With an aggregate score of 3-3, Switzerland was still set to qualify for the World Cup due to the away goals rule. Hakan Şükür had a chance to make it 4–1 in the 62nd minute, but missed, and three minutes later, Frei missed from 11 meters out. Frei also missed another chance after a corner kick a few minutes later. Both teams received three yellow cards in the second half. Shots on the Swiss goal resumed in the 75th minute. Ergün Penbe narrowly missed in the 78th minute. A minute later, Marco Streller bypassed Turkish goalkeeper Volkan Demirel but missed the chance. A single goal would have secured Turkey's place in the 2006 World Cup. Instead, Switzerland successfully countered in the 84th minute, with Marco Streller scoring to make it 3–2. Four minutes later, Tuncay Şanlı scored again, bringing the final score to 4–2.

== Aftermath ==
Immediately after the final whistle, Swiss players ran to the locker room as Turkish fans threw objects at them. In the hallway to the locker room, there were attacks on Swiss substitute players by Turkish substitutes and security personnel. According to Switzerland national team's spokesman Pierre Benoît, reserve player Stéphane Grichting was kicked in the groin and had to be hospitalized. Goalkeeper coach Erich Burgener was hit in the eye by a projectile. The incidents were reportedly triggered by Turkish assistant coach Mehmet Özdilek, who was seen on television attempting to trip a Swiss player. In response, Swiss player Benjamin Huggel kicked Özdilek in the thigh.

== Reactions ==
Members of the Switzerland national team were shocked by the events. Swiss coach Köbi Kuhn described it as a "chase to the locker room." Player Raphael Wicky told the German magazine Stern: "They were beating us up." Some Turkish media accused FIFA President Sepp Blatter, a Swiss native, of being biased toward the Switzerland national team. Others in Turkey were more self-critical.

== Sanctions ==
The Turkish Football Federation was fined 200,000 Swiss francs (plus 20,000 francs in procedural costs). The national team was also banned from hosting six home games in Turkey. Individual players and officials from both teams were sanctioned as well. Emre Belözoğlu and Alpay Özalan each received a six-match suspension and were fined 15,000 francs (plus 1,000 francs in procedural costs), while Serkan Balcı received a two-match ban and a fine of 5,000 francs (plus 500 francs in procedural costs). Benjamin Huggel also received a six-match suspension and a fine of 15,000 francs (plus 500 francs in procedural costs). Turkish assistant coach Mehmet Özdilek was banned from all football activities under FIFA jurisdiction for one year and fined 15,000 francs (plus 1,000 francs in procedural costs). Switzerland national team physiotherapist Stephan Meyer was suspended for two games and fined 6,500 francs (plus 500 francs in procedural costs).

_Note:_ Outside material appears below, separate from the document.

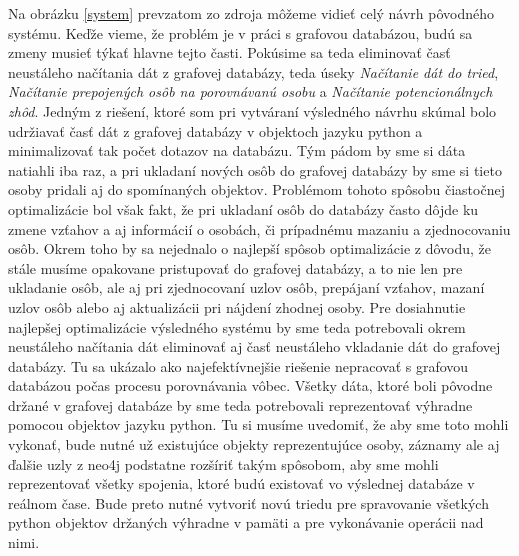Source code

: Na obrázku \ref{system} prevzatom zo zdroja \cite{formalniDP} môžeme vidieť celý návrh pôvodného systému. Keďže vieme, že problém je v práci s grafovou databázou, budú sa zmeny musieť týkať hlavne tejto časti. Pokúsime sa teda eliminovať časť neustáleho načítania dát z grafovej databázy, teda úseky \textit{Načítanie dát do tried}, \textit{Načítanie prepojených osôb na porovnávanú osobu} a \textit{Načítanie potencionálnych zhôd}. Jedným z riešení, ktoré som pri vytváraní výsledného návrhu skúmal bolo udržiavať časť dát z grafovej databázy v objektoch jazyku python a minimalizovať tak počet dotazov na databázu. Tým pádom by sme si dáta natiahli iba raz, a pri ukladaní nových osôb do grafovej databázy by sme si tieto osoby pridali aj do spomínaných objektov. Problémom tohoto spôsobu čiastočnej optimalizácie bol však fakt, že pri ukladaní osôb do databázy často dôjde ku zmene vzťahov a aj informácií o osobách, či prípadnému mazaniu a zjednocovaniu osôb. Okrem toho by sa nejednalo o najlepší spôsob optimalizácie z dôvodu, že stále musíme opakovane pristupovať do grafovej databázy, a to nie len pre ukladanie osôb, ale aj pri zjednocovaní uzlov osôb, prepájaní vzťahov, mazaní uzlov osôb alebo aj aktualizácii pri nájdení zhodnej osoby. Pre dosiahnutie najlepšej optimalizácie výsledného systému by sme teda potrebovali okrem neustáleho načítania dát eliminovať aj časť neustáleho vkladanie dát do grafovej databázy. Tu sa ukázalo ako najefektívnejšie riešenie nepracovať s grafovou databázou počas procesu porovnávania vôbec. Všetky dáta, ktoré boli pôvodne držané v grafovej databáze by sme teda potrebovali reprezentovať výhradne pomocou objektov jazyku python. Tu si musíme uvedomiť, že aby sme toto mohli vykonať, bude nutné už existujúce objekty reprezentujúce osoby, záznamy ale aj ďalšie uzly z neo4j podstatne rozšíriť takým spôsobom, aby sme mohli reprezentovať všetky spojenia, ktoré budú existovať vo výslednej databáze v reálnom čase. Bude preto nutné vytvoriť novú triedu pre spravovanie všetkých python objektov držaných výhradne v pamäti a pre vykonávanie operácii nad nimi.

== Subsequent encounters ==
The next encounter between the two teams took place in the group stage of the UEFA Euro 2008, co-hosted by Austria and Switzerland. In that match, Switzerland took the lead through Hakan Yakin, a player of Turkish descent, but a late goal by Arda Turan gave Turkey a 2–1 victory, resulting in Switzerland's early elimination from the tournament.